*** Material for this task Section Begins ***
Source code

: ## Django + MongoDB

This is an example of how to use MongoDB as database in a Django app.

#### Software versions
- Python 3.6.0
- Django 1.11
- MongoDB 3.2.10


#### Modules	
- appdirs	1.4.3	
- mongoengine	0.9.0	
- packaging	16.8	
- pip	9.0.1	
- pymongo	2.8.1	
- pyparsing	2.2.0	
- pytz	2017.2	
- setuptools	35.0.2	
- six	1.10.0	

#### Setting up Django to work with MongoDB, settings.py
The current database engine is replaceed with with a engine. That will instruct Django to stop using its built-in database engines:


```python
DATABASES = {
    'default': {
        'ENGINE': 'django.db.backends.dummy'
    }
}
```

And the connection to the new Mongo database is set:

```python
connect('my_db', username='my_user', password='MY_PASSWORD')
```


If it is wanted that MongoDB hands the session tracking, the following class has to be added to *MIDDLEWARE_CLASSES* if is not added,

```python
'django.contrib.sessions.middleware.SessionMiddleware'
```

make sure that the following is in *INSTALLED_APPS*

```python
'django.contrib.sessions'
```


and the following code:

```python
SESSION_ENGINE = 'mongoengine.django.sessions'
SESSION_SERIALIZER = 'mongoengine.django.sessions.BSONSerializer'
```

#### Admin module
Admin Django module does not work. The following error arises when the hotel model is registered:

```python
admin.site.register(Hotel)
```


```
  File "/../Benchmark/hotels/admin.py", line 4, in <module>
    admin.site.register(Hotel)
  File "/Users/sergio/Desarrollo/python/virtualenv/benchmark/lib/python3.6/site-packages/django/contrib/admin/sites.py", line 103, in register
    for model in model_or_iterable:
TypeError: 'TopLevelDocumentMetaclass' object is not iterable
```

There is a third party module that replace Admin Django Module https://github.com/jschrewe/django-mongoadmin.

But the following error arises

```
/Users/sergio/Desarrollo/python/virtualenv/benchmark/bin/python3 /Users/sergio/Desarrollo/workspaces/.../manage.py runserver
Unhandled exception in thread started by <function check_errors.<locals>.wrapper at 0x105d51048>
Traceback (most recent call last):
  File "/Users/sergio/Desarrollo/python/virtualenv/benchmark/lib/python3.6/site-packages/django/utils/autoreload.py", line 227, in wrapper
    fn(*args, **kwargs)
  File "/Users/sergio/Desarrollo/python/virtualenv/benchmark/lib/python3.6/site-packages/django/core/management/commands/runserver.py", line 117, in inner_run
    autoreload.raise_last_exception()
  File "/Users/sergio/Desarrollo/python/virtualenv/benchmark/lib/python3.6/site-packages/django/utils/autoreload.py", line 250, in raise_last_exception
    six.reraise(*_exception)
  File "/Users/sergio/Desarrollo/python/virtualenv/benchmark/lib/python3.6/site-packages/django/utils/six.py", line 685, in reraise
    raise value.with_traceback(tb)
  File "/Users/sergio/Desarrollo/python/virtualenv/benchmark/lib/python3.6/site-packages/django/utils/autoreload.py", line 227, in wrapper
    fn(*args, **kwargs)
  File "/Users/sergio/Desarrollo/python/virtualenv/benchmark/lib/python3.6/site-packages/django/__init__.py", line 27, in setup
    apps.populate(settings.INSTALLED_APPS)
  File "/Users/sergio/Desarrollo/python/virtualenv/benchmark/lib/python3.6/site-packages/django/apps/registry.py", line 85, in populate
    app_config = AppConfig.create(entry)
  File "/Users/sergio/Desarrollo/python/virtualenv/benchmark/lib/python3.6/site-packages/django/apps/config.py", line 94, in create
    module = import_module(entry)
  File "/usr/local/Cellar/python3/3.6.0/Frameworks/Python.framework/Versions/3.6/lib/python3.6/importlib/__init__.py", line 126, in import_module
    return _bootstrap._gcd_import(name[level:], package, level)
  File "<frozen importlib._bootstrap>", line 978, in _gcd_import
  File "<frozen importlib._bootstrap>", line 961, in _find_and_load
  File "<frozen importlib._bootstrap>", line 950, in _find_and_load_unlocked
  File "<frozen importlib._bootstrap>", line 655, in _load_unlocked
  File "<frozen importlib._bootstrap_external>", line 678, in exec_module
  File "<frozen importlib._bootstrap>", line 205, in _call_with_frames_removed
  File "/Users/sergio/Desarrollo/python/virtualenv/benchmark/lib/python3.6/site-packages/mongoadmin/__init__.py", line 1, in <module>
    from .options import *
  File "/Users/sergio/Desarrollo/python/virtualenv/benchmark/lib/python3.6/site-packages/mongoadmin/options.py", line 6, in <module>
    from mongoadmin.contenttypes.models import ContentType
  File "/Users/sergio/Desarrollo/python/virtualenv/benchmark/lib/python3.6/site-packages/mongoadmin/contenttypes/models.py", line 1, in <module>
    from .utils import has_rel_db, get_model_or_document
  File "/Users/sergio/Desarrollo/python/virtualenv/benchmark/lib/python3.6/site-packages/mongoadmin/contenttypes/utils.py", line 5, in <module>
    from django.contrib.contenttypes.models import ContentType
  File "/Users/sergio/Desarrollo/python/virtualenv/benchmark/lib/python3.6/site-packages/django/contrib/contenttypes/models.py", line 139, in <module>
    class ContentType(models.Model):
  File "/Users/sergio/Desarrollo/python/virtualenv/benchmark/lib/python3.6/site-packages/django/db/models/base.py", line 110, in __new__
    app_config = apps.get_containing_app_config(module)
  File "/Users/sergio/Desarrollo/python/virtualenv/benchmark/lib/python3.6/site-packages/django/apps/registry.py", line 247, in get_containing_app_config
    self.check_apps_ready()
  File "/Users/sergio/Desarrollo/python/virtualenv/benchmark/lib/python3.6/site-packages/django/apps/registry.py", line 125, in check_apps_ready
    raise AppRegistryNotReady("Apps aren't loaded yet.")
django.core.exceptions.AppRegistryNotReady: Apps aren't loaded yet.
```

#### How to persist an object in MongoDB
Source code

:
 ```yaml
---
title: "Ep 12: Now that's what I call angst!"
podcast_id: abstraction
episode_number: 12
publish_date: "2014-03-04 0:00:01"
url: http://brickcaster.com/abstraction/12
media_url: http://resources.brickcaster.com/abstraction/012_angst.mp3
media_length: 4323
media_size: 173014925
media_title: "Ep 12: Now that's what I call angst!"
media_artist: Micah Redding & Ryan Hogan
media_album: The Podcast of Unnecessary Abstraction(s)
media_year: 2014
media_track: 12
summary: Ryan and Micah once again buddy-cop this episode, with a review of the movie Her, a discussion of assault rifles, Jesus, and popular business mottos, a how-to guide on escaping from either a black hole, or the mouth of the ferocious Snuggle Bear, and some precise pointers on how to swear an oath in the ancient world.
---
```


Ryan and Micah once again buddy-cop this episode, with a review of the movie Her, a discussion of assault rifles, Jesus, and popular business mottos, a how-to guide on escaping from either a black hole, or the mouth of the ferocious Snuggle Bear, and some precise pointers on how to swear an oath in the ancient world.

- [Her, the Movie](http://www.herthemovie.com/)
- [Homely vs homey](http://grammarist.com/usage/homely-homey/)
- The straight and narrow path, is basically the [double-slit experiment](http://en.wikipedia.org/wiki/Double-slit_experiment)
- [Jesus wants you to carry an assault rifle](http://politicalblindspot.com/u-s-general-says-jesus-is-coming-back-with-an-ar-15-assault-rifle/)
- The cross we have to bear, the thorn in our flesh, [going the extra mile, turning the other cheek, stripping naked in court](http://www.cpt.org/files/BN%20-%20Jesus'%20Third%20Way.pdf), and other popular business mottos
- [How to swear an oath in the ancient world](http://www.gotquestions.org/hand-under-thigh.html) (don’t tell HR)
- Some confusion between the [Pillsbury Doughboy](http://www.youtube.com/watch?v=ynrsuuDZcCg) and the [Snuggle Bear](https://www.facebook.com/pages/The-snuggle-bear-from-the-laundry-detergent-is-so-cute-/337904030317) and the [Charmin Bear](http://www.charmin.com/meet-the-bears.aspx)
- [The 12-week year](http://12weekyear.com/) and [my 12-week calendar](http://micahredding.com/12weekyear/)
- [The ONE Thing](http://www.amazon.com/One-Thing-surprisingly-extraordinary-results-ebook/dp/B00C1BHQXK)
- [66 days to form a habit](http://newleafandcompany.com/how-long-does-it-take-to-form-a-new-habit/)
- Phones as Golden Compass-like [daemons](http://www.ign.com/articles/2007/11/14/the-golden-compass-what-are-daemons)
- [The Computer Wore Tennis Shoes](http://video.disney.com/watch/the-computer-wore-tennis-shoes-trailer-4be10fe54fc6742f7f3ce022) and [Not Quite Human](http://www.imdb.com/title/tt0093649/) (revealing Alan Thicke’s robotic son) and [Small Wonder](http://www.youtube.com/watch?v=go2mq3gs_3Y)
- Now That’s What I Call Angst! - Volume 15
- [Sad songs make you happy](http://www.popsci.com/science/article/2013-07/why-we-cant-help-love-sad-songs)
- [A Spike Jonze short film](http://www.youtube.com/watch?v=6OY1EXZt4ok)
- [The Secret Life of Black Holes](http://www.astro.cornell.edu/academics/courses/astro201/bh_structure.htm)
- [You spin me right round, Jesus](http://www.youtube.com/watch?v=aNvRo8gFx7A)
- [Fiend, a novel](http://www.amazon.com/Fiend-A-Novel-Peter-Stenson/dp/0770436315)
*** Material for this task Section Ends ***
* What you are asked to do *
How many lines of the entries above hold the string "populate"? Reply with the number alone.

* Your response *
2